● **ASSIGNMENT**
Scan the material for "manual". Copy every line it appears in.

═══ DATA RECORDS

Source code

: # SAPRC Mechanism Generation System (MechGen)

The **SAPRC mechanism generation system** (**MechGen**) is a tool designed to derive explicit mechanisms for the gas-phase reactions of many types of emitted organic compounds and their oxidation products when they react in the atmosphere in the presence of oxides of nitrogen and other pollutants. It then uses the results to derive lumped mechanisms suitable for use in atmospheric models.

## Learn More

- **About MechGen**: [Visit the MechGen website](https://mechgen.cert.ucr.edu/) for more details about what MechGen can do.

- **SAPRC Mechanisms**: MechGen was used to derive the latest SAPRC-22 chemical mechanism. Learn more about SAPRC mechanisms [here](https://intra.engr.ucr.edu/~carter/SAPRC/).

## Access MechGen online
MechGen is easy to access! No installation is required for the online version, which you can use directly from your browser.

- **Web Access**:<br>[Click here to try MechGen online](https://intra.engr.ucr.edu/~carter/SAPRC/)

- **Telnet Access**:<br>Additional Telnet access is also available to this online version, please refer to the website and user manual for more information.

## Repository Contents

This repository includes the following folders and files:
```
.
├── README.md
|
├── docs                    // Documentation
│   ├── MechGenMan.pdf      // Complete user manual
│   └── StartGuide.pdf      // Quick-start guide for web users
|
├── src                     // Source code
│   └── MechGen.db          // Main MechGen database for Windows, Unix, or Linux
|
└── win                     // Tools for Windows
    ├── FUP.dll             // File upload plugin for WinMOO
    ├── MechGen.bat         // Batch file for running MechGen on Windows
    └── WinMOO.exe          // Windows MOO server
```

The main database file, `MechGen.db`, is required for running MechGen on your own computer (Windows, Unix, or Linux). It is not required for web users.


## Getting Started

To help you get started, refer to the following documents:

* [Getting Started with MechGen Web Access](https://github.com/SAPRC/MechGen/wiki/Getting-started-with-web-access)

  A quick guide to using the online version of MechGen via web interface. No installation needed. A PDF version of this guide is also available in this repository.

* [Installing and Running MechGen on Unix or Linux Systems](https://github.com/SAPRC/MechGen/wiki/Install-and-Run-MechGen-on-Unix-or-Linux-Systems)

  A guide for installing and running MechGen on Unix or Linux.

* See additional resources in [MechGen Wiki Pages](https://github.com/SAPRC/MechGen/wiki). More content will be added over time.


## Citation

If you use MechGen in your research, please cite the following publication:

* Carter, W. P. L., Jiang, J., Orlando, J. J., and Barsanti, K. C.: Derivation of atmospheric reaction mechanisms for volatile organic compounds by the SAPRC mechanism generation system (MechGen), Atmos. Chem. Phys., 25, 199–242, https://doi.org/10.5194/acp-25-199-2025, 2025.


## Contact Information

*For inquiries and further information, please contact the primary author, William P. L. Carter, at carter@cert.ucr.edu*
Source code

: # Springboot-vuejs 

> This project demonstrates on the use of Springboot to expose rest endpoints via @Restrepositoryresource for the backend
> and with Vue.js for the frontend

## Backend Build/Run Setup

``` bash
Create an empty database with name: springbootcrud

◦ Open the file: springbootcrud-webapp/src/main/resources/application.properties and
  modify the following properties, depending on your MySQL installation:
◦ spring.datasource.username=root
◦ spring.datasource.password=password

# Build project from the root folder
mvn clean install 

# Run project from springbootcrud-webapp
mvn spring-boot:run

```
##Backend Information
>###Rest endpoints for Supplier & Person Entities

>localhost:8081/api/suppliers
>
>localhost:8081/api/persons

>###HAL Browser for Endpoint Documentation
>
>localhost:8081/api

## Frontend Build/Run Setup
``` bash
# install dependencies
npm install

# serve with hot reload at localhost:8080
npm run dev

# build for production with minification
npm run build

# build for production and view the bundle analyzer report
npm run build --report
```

══════

● **EXERCISE OUTPUT**
- **Telnet Access**:<br>Additional Telnet access is also available to this online version, please refer to the website and user manual for more information.
│   ├── MechGenMan.pdf      // Complete user manual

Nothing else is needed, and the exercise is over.